→ **EXERCISE DESCRIPTION**: Would you please return the lines of the entries below starting at the line that has "runs |: Board=4" and ending at the line that has "is a special", both included, exactly as they are?
════════════════════
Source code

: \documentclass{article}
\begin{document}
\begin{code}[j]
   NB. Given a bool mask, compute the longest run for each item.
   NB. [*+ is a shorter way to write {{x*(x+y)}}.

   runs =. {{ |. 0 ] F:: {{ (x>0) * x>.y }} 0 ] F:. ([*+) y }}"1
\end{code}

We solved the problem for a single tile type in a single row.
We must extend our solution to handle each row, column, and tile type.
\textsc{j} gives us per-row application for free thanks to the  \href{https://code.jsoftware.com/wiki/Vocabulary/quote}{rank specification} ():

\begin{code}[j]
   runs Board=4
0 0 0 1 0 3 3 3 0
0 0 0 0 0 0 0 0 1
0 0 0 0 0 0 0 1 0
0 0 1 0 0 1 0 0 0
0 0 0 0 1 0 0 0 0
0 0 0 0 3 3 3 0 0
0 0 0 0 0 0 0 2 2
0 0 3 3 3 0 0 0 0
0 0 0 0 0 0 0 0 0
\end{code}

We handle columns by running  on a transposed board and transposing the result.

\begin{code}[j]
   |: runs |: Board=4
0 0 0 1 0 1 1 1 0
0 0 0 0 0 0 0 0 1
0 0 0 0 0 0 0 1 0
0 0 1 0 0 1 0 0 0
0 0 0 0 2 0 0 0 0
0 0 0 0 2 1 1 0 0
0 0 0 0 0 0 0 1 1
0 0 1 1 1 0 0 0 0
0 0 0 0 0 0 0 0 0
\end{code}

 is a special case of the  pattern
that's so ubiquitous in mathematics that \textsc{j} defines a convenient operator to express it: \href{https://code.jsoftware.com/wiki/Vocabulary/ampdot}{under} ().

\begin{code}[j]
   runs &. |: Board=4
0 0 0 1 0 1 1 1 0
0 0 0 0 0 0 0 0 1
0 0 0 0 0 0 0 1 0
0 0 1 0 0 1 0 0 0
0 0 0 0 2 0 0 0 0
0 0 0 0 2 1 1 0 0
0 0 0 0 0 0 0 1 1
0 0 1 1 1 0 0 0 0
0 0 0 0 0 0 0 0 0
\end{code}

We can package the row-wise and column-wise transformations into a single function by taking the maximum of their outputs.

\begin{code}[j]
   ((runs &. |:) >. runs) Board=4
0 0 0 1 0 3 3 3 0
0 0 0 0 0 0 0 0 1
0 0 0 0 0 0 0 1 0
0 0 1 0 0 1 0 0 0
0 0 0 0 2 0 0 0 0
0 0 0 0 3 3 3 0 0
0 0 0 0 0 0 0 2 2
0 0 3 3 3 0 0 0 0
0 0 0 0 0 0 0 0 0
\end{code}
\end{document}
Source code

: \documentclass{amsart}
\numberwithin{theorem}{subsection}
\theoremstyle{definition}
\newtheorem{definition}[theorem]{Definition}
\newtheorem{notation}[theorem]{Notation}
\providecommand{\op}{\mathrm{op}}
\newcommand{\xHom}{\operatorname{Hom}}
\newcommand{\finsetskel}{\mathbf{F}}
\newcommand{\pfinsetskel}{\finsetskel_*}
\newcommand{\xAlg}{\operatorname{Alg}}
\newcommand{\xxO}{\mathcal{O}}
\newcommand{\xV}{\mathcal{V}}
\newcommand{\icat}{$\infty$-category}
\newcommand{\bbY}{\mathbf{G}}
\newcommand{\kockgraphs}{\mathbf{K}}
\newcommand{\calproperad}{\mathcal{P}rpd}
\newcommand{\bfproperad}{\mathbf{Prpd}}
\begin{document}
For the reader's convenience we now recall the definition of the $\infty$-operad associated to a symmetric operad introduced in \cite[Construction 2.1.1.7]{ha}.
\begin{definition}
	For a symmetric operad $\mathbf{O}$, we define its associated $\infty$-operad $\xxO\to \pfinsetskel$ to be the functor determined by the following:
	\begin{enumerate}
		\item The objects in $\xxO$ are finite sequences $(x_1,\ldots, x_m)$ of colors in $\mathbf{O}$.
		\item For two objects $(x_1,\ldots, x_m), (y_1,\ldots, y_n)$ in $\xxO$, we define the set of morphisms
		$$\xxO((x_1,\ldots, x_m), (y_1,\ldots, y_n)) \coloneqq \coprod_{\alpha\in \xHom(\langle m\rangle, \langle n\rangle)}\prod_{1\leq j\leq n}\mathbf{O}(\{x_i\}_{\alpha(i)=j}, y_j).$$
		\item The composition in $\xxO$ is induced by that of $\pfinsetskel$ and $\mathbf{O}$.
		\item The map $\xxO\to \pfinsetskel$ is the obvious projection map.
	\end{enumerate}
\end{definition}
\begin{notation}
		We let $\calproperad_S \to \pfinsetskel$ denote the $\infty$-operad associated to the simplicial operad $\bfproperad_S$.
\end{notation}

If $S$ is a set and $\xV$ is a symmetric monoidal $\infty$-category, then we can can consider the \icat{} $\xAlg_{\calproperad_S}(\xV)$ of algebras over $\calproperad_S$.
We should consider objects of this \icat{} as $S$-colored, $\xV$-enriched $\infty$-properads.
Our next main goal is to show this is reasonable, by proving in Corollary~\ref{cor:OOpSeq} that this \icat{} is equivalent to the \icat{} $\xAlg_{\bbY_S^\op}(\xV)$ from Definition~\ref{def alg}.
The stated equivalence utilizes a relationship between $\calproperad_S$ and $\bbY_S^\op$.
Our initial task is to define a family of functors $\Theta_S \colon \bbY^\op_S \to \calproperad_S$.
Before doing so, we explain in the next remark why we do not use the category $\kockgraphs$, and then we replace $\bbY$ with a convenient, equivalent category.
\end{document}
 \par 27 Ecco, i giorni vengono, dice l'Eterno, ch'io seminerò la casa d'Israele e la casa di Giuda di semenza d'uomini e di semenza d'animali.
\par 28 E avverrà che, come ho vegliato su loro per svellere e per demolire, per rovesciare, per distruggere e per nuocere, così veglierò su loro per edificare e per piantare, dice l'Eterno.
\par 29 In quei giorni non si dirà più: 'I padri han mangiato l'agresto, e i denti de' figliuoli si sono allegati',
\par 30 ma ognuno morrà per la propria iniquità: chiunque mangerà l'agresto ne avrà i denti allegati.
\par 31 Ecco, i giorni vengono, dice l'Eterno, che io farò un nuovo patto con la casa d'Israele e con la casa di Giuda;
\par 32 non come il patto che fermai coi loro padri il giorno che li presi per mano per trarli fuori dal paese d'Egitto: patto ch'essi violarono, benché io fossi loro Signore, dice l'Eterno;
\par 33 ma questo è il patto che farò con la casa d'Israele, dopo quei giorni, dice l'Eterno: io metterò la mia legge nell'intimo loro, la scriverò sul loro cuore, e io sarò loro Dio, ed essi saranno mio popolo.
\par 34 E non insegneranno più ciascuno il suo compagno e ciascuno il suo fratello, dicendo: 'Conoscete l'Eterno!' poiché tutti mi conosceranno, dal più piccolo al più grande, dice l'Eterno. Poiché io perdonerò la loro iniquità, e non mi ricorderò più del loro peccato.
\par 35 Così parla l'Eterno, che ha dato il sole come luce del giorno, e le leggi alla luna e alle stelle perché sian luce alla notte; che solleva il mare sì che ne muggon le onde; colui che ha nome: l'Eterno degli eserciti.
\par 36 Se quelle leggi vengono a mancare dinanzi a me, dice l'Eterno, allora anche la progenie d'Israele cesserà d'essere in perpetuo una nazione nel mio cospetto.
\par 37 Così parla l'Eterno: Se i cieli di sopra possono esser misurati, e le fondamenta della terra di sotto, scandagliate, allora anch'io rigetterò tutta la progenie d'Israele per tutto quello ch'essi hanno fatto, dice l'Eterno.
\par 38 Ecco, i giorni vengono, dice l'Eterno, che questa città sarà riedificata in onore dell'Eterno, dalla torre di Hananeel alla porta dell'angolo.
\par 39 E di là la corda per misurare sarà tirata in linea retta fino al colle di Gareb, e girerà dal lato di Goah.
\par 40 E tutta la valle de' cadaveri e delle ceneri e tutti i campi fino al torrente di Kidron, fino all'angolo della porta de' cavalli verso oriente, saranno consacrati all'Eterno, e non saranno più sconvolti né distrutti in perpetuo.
════════════════════
→ **SOLUTION BELOW**:
   |: runs |: Board=4
0 0 0 1 0 1 1 1 0
0 0 0 0 0 0 0 0 1
0 0 0 0 0 0 0 1 0
0 0 1 0 0 1 0 0 0
0 0 0 0 2 0 0 0 0
0 0 0 0 2 1 1 0 0
0 0 0 0 0 0 0 1 1
0 0 1 1 1 0 0 0 0
0 0 0 0 0 0 0 0 0
\end{code}

 is a special case of the  pattern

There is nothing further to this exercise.